Crucially, Cyrus’ framing of her “crazy” past is positive, appreciative, and with a deep thankfulness — for getting to experience it, and for moving on from it. In turn “Used To Be Young” also carries with it a slightly subversive sentiment. When it felt like the press and all of the world was crucifying the singer at that moment in her life, Cyrus instead chooses to remember that time with indebtedness; she wouldn’t be who she is today without being who she was then. And though she isn’t that person anymore, she still isn’t apologizing for her.

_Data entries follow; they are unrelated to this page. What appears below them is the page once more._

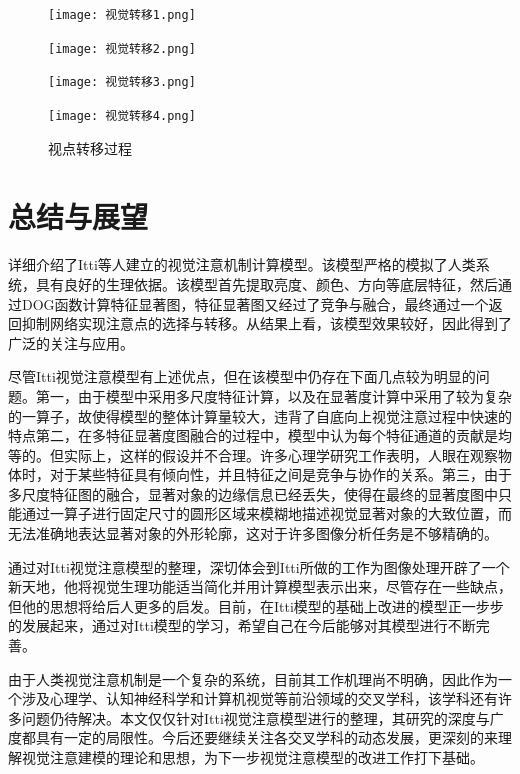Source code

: \documentclass[a4paper,10pt]{article}\large
\begin{document}
\begin{figure}[!ht]
\begin{minipage}[c]{0.22\textwidth}
\centering
\texttt{[image: 视觉转移1.png]}
\end{minipage}
\hspace{2ex}
\begin{minipage}[c]{0.22\textwidth}
\centering
\texttt{[image: 视觉转移2.png]}
\end{minipage}
\hspace{2ex}
\begin{minipage}[c]{0.22\textwidth}
\centering
\texttt{[image: 视觉转移3.png]}
\end{minipage}
\hspace{2ex}
\begin{minipage}[c]{0.22\textwidth}
\centering
\texttt{[image: 视觉转移4.png]}
\end{minipage}
\caption{视点转移过程}\label{fig:13}
\end{figure} 

\section{总结与展望}

详细介绍了Itti等人建立的视觉注意机制计算模型。该模型严格的模拟了人类系统，具有良好的生理依据。该模型首先提取亮度、颜色、方向等底层特征，然后通过DOG函数计算特征显著图，特征显著图又经过了竞争与融合，最终通过一个返回抑制网络实现注意点的选择与转移。从结果上看，该模型效果较好，因此得到了广泛的关注与应用。


尽管Itti视觉注意模型有上述优点，但在该模型中仍存在下面几点较为明显的问题。第一，由于模型中采用多尺度特征计算，以及在显著度计算中采用了较为复杂的一算子，故使得模型的整体计算量较大，违背了自底向上视觉注意过程中快速的特点第二，在多特征显著度图融合的过程中，模型中认为每个特征通道的贡献是均等的。但实际上，这样的假设并不合理。许多心理学研究工作表明，人眼在观察物体时，对于某些特征具有倾向性，并且特征之间是竞争与协作的关系。第三，由于多尺度特征图的融合，显著对象的边缘信息已经丢失，使得在最终的显著度图中只能通过一算子进行固定尺寸的圆形区域来模糊地描述视觉显著对象的大致位置，而无法准确地表达显著对象的外形轮廓，这对于许多图像分析任务是不够精确的。


通过对Itti视觉注意模型的整理，深切体会到Itti所做的工作为图像处理开辟了一个新天地，他将视觉生理功能适当简化并用计算模型表示出来，尽管存在一些缺点，但他的思想将给后人更多的启发。目前，在Itti模型的基础上改进的模型正一步步的发展起来，通过对Itti模型的学习，希望自己在今后能够对其模型进行不断完善。


由于人类视觉注意机制是一个复杂的系统，目前其工作机理尚不明确，因此作为一个涉及心理学、认知神经科学和计算机视觉等前沿领域的交叉学科，该学科还有许多问题仍待解决。本文仅仅针对Itti视觉注意模型进行的整理，其研究的深度与广度都具有一定的局限性。今后还要继续关注各交叉学科的动态发展，更深刻的来理解视觉注意建模的理论和思想，为下一步视觉注意模型的改进工作打下基础。






\end{document}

Maybe this adds more illumination to what Cyrus has said about writing the “Used To Be Young,” which is that it spilled out during a time when she was feeling misunderstood (By the world? By herself?): “These lyrics were written almost 2 years ago at the beginning of [Endless Summer Vacation]. It was at a time I felt misunderstood. I have spent the last 18 months painting a sonic picture of my perspective to share with you. The time has arrived to release a song that I could perfect forever. Although my work is done, this song will continue to write itself everyday. The fact it remains unfinished is a part of its beauty. That is my life at this moment ….. unfinished yet complete.”
A decade later, Cyrus is a celebrated figure in the pop culture canon; her songs easily top the Billboard 100, and she can host New Years Eve broadcasts, be a headliner at the Bud Light Super Bowl festival. Moms and dads love her (again). But her Bangerz era and all its press baggage will always be a blip in her timeline, a moment that she’ll continue to have to keep reliving (and keep accounting for) in press (alongside with a certain relationship).
In May 2023, she remarked to Vogue UK, looking back at that time, that she realized she was harshly judged: “I carried some guilt and shame around myself for years because of how much controversy and upset I really caused,” she said. “I was harshly judged as a child by adults and now, as an adult, I realise that I would never harshly judge a child.”
Now, Cyrus is having the final word; it’s our turn to respect it.